A facilitator is someone who helps a group of people understand their common objectives and assists them to plan to achieve them without taking a particular position in the discussion. The facilitator will try to assist the group in achieving a consensus on any disagreements that preexist or emerge in the meeting so that it has a strong basis for future action. The role has been likened to that of a midwife who assists in the process of creation but is not the producer of the end result.

Definitions

There are a variety of definitions for facilitator:

  • "An individual who enables groups and organizations to work more effectively; to collaborate and achieve synergy. She or he is a 'content neutral' party who by not taking sides or expressing or advocating a point of view during the meeting, can advocate for fair, open, and inclusive procedures to accomplish the group's work" - Doyle
  • "One who contributes structure and process to interactions so groups are able to function effectively and make high-quality decisions. A helper and enabler whose goal is to support others as they achieve exceptional performance" - Bens
  • "The facilitator's job is to support everyone to do their best thinking. To do this, the facilitator encourages full participation, promotes mutual understanding and cultivates shared responsibility. By supporting everyone to do their best thinking, a facilitator enables group members to search for inclusive solutions and build sustainable agreements" - Kaner

Types

Business facilitators

Business facilitators work in business, and other formal organisations but facilitators may also work with a variety of other groups and communities. It is a tenet of facilitation that the facilitator will not lead the group towards the answer that he/she thinks is best even if they possess an opinion on the subject matter. The facilitator's roles is to make it easier for the group to arrive at its own answer, decision, or deliverable.

Training facilitators

Training facilitators are used in adult education. These facilitators are usually subject experts, however draw on the knowledge of the participants and then fill in any gaps. Training facilitators focus on the foundations of adult education: establish existing knowledge, build on it and keep it relevant. The role is different from the formal trainer who will take a more leading role and take the group through an agenda designed to transmit a body of knowledge.

Skills

The basic skills of a facilitator are about following good meeting practices: timekeeping, following an agreed-upon agenda, and keeping a clear record. The higher-order skills involve watching the group and its individuals in light of group dynamics. In addition, facilitators also need a variety of listening skills including ability to paraphrase; stack a conversation; draw people out; balance participation; and make space for more reticent group members (Kaner, et al., 1996). It is critical to the facilitator's role to have the knowledge and skill to be able to intervene in a way that adds to the group's creativity rather than taking away from it.

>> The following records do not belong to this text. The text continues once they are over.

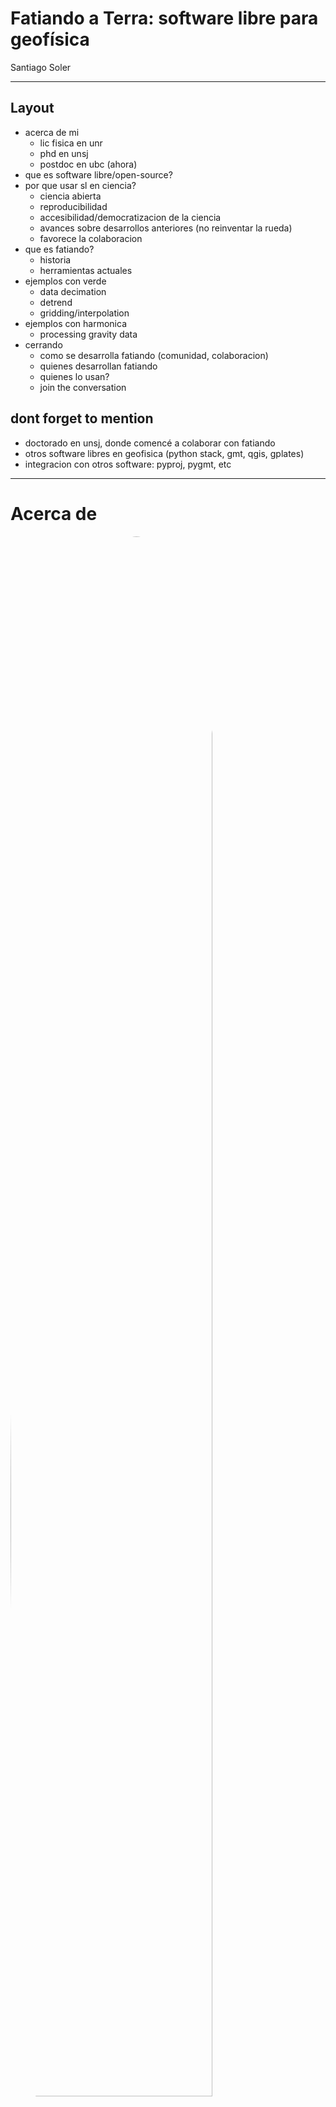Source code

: <!-- .slide: class="center" -->

# Fatiando a Terra: software libre para geofísica

Santiago Soler

<!-- UBC, IGEBA, etc -->

---

<!-- .slide: data-visibility="hidden" -->

## Layout

- acerca de mi
    - lic fisica en unr
    - phd en unsj
    - postdoc en ubc (ahora)
- que es software libre/open-source?
- por que usar sl en ciencia?
    - ciencia abierta
    - reproducibilidad
    - accesibilidad/democratizacion de la ciencia
    - avances sobre desarrollos anteriores (no reinventar la rueda)
    - favorece la colaboracion
- que es fatiando?
    - historia
    - herramientas actuales
- ejemplos con verde
    - data decimation
    - detrend
    - gridding/interpolation
- ejemplos con harmonica
    - processing gravity data
- cerrando
    - como se desarrolla fatiando (comunidad, colaboracion)
    - quienes desarrollan fatiando
    - quienes lo usan?
    - join the conversation


## dont forget to mention

- doctorado en unsj, donde comencé a colaborar con fatiando
- otros software libres en geofisica (python stack, gmt, qgis, gplates)
- integracion con otros software: pyproj, pygmt, etc


---

# Acerca de

<div class="centered r-stretch">

<div class="d-flex flex-row">

<div>
<img src="images/santisoler.jpg" alt="" style="width: 80%; border-radius: 50%">
</div>

<div>

- Lic en Física (UNR)
- Doctor en Geofísica (UNSJ)
- Postdoc en UBC, Canada
- Investigaciones:
    - Procesamiento y modelado gravedad y magnetismo
    - Inversiones conjuntas
- Desarrollador de Fatiando a Terra

</div>

</div>
</div>

---

<!-- .slide: class="center"  -->

# ¿Qué es el software libre <br> o open-source?

---

## Libertades

<div class="centered r-stretch">

0. **Utilizar** el software con cualquier propósito
1. **Estudiar** el código y **modificarlo**
2. **Distribuir copias** del software
3. **Distribuir** versiones **modificadas**

</div>

---

<!-- .slide: class="center"  -->

# ¿Por qué utilizar software libre en Ciencia?

---

<!-- .slide: class="center"  -->

- Posibilita una **Ciencia Abierta**
- Aumenta a la **reproducibilidad**
- **Democratiza** la Ciencia
- Facilita **desarrollos futuros**
- Favorece la **colaboración**

---

# Fatiando a Terra

---

<!-- .slide: class="center" -->

## Un poco de historia

<div class="d-flex flex-row justify-space-between align-start">

<div style="flex: 4">

- Comenzó en 2010
- Parte del Doctorado de **Leonardo Uieda** en Brasil
- Librería de Python: `fatiando`
- Herramientas para:
    - Procesar datos espaciales
    - Modelado de gravedad y magnetismo
    - Inversiones geométricas
    - Problemas juguete para docencia

</div>

<div style="flex: 1">
<img src="images/leouieda.jpg" style="border-radius: 50%">
</div>

</div>

---

<!-- .slide: class="center" -->

## Modernizar nuestras herramientas

---

<!-- .slide: class="center" -->

## Librerías de Fatiando

---

<!-- .slide: class="center" data-background-color="#eeeeee" -->

<div class="r-stretch d-flex flex-column justify-space-evenly">

<!-- row 1 -->
<div class="fatiando-projects-row">

<!-- Harmonica -->
<div class="fatiando-project">
<a href="http://www.fatiando.org/harmonica">
<img class="project-logo center-block" src="images/logos/harmonica-logo.svg">
</a>

Procesamiento y modelado de **gravedad** y **magnetismo**

<i class="fab fa-github fa-fw" title="Github repository"></i>
<a href="https://github.com/fatiando/verde">fatiando/harmonica</a>
</div>
<!-- - -->

<!-- Verde -->
<div class="fatiando-project">
<a href="http://www.fatiando.org/verde">
<img class="project-logo center-block" src="images/logos/verde-logo.svg">
</a>

**Procesamiento** e **interpolación** de datos espaciales
con un toque de machine learning

<i class="fab fa-github fa-fw" title="Github repository"></i>
<a href="https://github.com/fatiando/verde">fatiando/verde</a>
</div>
<!-- - -->

</div>


<!-- row 2 -->
<div class="fatiando-projects-row">

<!-- Boule -->
<div class="fatiando-project">
<a href="http://www.fatiando.org/boule">
<img class="project-logo center-block" src="images/logos/boule-logo.svg">
</a>

**Elipsoides de referencia** y cálculo de **gravedad normal**

<i class="fab fa-github fa-fw" title="Github repository"></i>
<a href="https://github.com/fatiando/boule">fatiando/boule</a>
</div>
<!-- - -->

<!-- Pooch -->
<div class="fatiando-project">
<a href="http://www.fatiando.org/pooch">
<img class="project-logo center-block" src="images/logos/pooch-logo.svg">
</a>

**Descarga** y **almacena** datos de la web

<i class="fab fa-github fa-fw" title="Github repository"></i>
<a href="https://github.com/fatiando/pooch">fatiando/pooch</a>
</div>
<!-- - -->

<!-- Ensaio -->
<div class="fatiando-project">
<a href="http://www.fatiando.org/ensaio">
<img class="project-logo center-block" src="images/logos/ensaio-logo.svg">
</a>

Sets de **datos geofísicos** bajo **licencia abierta** para experimentar

<i class="fab fa-github fa-fw" title="Github repository"></i>
<a href="https://github.com/fatiando/ensaio">fatiando/ensaio</a>
</div>
<!-- - -->

</div>

</div>

---

<div class="container small">
<div class="col">

### ✨New Fatiando✨

Split into libraries

Better coding practices

Use modern tools

Supplement the ecosystem

</div>
<div class="col fragment">

<a href="http://www.fatiando.org/pooch">
<img class="project-logo center-block" src="assets/pooch-logo.svg">
</a>

Data <b>download & caching</b> (used by other libraries)

<ul class="fa-ul project-icons">
<li><i class="fa-li fab fa-github fa-fw" title="Github repository"></i>
   <a href="https://github.com/fatiando/pooch">fatiando/pooch</a>
</li>
<li><i class="fa-li fas fa-bookmark fa-fw" title="Publication"></i>
   doi: <a href="https://doi.org/10.21105/joss.01943">10.21105/joss.01943</a>
</li>
<li><i class="fa-li fa fa-check fa-fw" style="color: green" title="Project status"></i>
   Stable and ready for use
</li>
</ul>

</div>
<div class="col fragment">

<a href="http://www.fatiando.org/verde">
<img class="project-logo center-block" src="assets/verde-logo.svg">
</a>

ML-based point data processing and <b>gridding</b>

<ul class="fa-ul project-icons">
<li><i class="fa-li fab fa-github fa-fw" title="Github repository"></i>
   <a href="https://github.com/fatiando/verde">fatiando/verde</a>
</li>
<li><i class="fa-li fas fa-bookmark fa-fw" title="Publication"></i>
   doi: <a href="https://doi.org/10.21105/joss.00957">10.21105/joss.00957</a>
</li>
<li><i class="fa-li fa fa-check fa-fw" style="color: green" title="Project status"></i>
   Stable and ready for use
</li>
</ul>

</div>
</div>
<div class="container small" style="margin-top: 4%">
<div class="col fragment">

<a href="http://www.fatiando.org/harmonica">
<img class="project-logo center-block" src="assets/harmonica-logo.svg">
</a>

Processing and modeling <b>gravity & magnetic</b> data

<ul class="fa-ul project-icons">
<li><i class="fa-li fab fa-github fa-fw" title="Github repository"></i>
   <a href="https://github.com/fatiando/harmonica">fatiando/harmonica</a>
</li>
<li><i class="fa-li fa fa-sync-alt fa-fw" style="color: green" title="Project status"></i>
   Ready for use but still changing
</li>
</ul>

</div>
<div class="col fragment">

<a href="http://www.fatiando.org/boule">
<img class="project-logo center-block" src="assets/boule-logo.svg">
</a>

Reference <b>ellipsoids</b> for <b>normal gravity</b>

<ul class="fa-ul project-icons">
<li><i class="fa-li fab fa-github fa-fw" title="Github repository"></i>
   <a href="https://github.com/fatiando/boule">fatiando/boule</a>
</li>
<li><i class="fa-li fa fa-sync-alt fa-fw" style="color: green" title="Project status"></i>
   Ready for use but still changing
</li>
</ul>

</div>
<div class="col fragment">

<a href="http://www.fatiando.org/ensaio">
<img class="project-logo center-block" src="assets/ensaio-logo.svg">
</a>

**Practice datasets** to probe your code

<ul class="fa-ul project-icons">
<li><i class="fa-li fab fa-github fa-fw" title="Github repository"></i>
   <a href="https://github.com/fatiando/ensaio">fatiando/ensaio</a>
</li>
<li><i class="fa-li fa fa-flask fa-fw" style="color: green" title="Project status"></i>
    Functional but still evolving
</li>
</ul>

</div>
</div>

---

<!-- .slide: class="center" -->

## This is another slide

<div class="centered r-stretch">

- with
- items

</div>

---

1. enumerate
2. lists

---

<!-- .slide: class="center" -->

# Code

```python
import harmonica as hm

hm.prism_gravity(coordinates, prisms, density, field="g_z")
```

A successful facilitator embodies respect for others and a watchful awareness of the many layers of reality in a human group.

In the event that a consensus cannot be reached then the facilitator would assist the group in understanding the differences that divide it.

The International Association of Facilitators was founded in 1993 to promote facilitation as a profession.

The role of a facilitator

Some of the things facilitators do to assist a meeting:

  • Codifying the purpose, scope, and deliverables of the meeting or workshop
  • Coming prepared with a variety of group facilitation and dialogue tools that the facilitator is skilled in and can employ in difficult moments
  • Keeping the group on track to achieve its goals in the time allotted
  • Either providing the group or helping the group decide what ground rules it should follow and reminding them of these when they are not followed
  • Reminding the group of the objectives or deliverables of the meeting or session
  • Setting up a safe environment where members feel comfortable contributing ideas
  • Guiding the group through processes designed to help them listen to each other and create solutions together
  • Asking open-ended questions that stimulate thinking
  • Tentatively paraphrasing or repeating verbatim individual contributions to confirm understanding and ensure they are heard by the whole group
  • Tentatively summarizing a recent part of the discussion
  • Offering a possible wording for an unspoken question that may currently beset the group
  • Ensuring the group doesn't settle for the first thing that they can agree on because they find it painful to go on disagreeing with each other
  • Offering opportunities for less forceful members to come forward with contributions
  • Ensuring that actions agreed by the group to carry out its decisions are written up in a large script on the wall for all to see and are assigned to individuals
  • Evaluating the performance of the meeting to assist in continuous improvement.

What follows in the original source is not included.